BEGIN MATERIAL PROVIDED
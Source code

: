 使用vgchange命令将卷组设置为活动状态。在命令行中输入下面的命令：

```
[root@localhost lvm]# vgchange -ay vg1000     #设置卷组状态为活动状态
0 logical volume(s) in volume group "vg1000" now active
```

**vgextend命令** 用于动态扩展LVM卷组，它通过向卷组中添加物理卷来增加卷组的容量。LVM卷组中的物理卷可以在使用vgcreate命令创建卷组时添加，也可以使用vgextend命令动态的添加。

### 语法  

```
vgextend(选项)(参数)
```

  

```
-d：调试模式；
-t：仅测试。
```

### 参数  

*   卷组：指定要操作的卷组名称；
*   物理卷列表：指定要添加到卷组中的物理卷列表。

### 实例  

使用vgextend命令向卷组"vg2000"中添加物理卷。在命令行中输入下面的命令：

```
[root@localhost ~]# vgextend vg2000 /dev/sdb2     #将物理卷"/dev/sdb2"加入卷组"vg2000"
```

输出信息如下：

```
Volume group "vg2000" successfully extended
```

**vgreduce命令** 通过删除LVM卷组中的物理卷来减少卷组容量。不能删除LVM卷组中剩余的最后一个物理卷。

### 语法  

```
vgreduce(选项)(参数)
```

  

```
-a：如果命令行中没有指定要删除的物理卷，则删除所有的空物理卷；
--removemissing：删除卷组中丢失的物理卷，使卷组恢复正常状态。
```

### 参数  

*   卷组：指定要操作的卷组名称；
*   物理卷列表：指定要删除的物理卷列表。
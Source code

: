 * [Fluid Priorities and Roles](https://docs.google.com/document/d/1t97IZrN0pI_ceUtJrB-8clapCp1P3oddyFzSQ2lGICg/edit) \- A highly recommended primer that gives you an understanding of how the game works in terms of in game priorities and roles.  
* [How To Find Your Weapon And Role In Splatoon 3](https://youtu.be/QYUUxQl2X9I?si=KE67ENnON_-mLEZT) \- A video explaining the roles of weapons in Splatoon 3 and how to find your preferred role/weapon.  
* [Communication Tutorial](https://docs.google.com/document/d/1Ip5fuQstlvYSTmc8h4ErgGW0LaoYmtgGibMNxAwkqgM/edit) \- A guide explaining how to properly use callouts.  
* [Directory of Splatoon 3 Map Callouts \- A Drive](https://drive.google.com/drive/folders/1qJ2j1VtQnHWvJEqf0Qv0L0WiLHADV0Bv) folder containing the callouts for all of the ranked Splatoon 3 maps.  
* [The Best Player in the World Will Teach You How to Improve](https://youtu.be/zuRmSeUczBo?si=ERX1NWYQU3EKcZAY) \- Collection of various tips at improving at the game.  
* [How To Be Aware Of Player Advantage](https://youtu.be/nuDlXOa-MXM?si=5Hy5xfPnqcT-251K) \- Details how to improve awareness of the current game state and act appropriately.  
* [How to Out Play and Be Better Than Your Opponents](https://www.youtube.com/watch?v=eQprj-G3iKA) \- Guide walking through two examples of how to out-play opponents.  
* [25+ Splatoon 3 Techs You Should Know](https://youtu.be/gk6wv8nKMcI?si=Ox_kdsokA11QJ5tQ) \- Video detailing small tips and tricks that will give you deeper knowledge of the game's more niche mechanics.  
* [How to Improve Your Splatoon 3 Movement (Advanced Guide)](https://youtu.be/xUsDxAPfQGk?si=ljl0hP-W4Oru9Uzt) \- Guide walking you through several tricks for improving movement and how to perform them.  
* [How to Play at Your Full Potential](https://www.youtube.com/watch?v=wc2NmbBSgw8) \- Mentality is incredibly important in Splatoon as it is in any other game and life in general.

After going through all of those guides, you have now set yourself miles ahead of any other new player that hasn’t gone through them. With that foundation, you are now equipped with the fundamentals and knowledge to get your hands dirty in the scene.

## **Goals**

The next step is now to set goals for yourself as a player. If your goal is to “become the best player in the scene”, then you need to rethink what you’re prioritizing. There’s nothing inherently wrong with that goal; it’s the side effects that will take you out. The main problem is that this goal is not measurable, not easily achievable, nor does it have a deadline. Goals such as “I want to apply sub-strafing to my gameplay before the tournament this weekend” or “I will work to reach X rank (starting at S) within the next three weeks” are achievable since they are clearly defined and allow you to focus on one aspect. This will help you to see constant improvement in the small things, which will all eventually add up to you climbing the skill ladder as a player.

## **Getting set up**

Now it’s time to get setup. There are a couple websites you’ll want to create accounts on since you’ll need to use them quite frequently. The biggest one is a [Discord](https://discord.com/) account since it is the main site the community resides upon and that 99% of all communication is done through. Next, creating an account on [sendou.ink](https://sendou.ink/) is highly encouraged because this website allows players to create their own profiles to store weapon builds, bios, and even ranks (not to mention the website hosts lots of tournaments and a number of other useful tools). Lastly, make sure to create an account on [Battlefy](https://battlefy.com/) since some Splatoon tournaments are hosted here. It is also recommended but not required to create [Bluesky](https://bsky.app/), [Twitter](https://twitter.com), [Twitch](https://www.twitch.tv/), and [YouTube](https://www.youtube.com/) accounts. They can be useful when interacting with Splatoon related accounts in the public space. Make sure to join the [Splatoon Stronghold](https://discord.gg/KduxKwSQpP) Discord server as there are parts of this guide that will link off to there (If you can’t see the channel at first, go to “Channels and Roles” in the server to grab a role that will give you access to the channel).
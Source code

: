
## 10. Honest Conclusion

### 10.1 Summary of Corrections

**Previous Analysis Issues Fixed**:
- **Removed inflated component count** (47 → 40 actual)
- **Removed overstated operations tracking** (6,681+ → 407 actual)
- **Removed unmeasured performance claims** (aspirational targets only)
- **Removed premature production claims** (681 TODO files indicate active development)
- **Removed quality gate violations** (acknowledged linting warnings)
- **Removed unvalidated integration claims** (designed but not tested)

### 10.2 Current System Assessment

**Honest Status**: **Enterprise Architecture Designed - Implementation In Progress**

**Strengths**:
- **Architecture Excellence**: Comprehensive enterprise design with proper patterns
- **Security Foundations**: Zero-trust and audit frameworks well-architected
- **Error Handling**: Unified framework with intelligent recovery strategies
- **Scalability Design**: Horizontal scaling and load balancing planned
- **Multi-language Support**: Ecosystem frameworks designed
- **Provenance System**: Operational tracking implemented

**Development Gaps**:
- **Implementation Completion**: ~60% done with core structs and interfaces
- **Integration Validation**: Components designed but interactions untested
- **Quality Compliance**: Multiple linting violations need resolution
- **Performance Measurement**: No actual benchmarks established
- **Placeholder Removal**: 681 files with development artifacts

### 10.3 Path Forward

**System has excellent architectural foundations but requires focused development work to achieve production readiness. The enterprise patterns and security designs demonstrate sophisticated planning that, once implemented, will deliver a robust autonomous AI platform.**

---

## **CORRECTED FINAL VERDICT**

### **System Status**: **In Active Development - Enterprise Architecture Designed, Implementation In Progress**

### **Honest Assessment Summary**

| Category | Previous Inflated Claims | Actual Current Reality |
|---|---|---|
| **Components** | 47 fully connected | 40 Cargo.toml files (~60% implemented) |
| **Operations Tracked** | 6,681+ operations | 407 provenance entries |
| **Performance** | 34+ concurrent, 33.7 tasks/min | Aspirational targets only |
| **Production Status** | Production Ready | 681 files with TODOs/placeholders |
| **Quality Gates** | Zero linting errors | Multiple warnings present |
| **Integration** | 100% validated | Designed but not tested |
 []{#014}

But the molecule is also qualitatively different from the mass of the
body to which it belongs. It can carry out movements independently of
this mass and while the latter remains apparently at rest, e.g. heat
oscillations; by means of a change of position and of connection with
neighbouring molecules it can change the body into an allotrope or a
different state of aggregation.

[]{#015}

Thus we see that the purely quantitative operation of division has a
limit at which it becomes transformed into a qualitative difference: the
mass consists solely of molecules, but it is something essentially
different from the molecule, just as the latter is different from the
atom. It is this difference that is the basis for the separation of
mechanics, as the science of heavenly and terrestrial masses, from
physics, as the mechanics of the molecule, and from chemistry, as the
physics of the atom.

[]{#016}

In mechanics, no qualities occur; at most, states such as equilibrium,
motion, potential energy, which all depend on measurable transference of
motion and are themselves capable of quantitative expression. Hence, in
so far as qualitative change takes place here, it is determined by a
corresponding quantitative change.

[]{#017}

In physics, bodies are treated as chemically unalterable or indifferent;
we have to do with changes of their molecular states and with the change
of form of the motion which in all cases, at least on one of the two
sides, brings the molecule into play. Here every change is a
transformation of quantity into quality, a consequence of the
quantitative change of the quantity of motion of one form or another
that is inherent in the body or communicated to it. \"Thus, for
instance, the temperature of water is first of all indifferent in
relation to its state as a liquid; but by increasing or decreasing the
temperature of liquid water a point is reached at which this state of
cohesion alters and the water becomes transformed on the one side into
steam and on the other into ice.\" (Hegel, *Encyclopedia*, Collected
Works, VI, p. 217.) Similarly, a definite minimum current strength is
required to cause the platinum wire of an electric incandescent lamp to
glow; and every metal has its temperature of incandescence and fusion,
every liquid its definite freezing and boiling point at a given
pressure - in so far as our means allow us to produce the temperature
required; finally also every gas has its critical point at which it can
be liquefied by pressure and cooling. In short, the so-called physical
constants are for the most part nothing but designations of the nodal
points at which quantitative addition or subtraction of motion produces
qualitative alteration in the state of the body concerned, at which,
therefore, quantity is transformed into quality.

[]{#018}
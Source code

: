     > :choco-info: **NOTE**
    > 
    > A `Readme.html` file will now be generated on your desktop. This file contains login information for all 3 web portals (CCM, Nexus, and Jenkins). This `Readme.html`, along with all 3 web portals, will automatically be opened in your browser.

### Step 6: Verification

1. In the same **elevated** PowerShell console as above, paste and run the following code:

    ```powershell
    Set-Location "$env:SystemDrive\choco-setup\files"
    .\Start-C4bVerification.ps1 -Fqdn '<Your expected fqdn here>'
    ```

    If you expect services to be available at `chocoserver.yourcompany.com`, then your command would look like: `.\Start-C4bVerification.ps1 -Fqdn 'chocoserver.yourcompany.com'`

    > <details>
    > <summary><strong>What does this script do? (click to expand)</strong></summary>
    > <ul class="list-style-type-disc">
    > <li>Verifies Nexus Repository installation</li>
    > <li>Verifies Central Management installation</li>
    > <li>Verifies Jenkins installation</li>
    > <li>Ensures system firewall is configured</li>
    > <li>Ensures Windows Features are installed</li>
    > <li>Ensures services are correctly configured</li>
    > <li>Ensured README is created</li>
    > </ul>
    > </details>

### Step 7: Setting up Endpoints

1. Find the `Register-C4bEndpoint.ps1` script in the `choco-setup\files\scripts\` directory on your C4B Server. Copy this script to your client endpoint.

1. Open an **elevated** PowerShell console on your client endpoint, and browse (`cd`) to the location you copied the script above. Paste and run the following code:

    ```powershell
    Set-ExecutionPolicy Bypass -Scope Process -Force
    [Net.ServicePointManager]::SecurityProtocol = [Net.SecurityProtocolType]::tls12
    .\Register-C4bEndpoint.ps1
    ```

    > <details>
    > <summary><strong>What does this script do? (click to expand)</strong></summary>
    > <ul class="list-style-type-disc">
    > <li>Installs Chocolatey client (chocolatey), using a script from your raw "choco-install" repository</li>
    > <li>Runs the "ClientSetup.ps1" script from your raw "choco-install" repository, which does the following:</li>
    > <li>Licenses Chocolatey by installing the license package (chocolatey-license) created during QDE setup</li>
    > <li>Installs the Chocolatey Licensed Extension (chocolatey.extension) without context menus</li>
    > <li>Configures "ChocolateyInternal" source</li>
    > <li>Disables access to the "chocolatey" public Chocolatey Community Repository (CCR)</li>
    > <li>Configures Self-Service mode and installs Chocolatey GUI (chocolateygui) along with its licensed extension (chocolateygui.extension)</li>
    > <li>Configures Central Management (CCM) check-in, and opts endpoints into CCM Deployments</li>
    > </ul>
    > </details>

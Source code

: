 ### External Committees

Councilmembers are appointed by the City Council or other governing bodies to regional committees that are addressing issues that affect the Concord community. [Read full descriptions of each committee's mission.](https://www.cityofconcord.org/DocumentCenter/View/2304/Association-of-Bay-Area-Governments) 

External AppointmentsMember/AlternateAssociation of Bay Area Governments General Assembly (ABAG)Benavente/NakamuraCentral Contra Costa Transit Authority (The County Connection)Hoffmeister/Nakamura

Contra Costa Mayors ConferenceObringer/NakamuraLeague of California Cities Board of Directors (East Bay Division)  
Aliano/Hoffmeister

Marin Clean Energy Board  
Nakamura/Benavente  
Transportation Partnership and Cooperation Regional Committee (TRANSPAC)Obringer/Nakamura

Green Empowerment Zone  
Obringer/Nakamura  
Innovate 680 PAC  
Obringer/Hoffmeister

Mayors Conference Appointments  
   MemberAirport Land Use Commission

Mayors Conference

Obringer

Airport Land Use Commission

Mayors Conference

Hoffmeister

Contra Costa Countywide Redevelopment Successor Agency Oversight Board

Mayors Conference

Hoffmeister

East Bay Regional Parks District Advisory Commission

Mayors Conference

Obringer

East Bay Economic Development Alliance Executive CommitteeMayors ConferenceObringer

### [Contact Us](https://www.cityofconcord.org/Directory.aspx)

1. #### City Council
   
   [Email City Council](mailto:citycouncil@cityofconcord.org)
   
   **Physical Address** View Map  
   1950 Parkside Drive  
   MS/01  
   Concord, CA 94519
END MATERIAL PROVIDED
[EXERCISE] Copy word for word the stretch of entries above from the line that has "- **Multi-language Support**: Ecosystem" through the line that has "### 10.3 Path Forward", both ends included, and nothing outside it.

[OUTPUT FOR THIS EXERCISE]
- **Multi-language Support**: Ecosystem frameworks designed
- **Provenance System**: Operational tracking implemented

**Development Gaps**:
- **Implementation Completion**: ~60% done with core structs and interfaces
- **Integration Validation**: Components designed but interactions untested
- **Quality Compliance**: Multiple linting violations need resolution
- **Performance Measurement**: No actual benchmarks established
- **Placeholder Removal**: 681 files with development artifacts

### 10.3 Path Forward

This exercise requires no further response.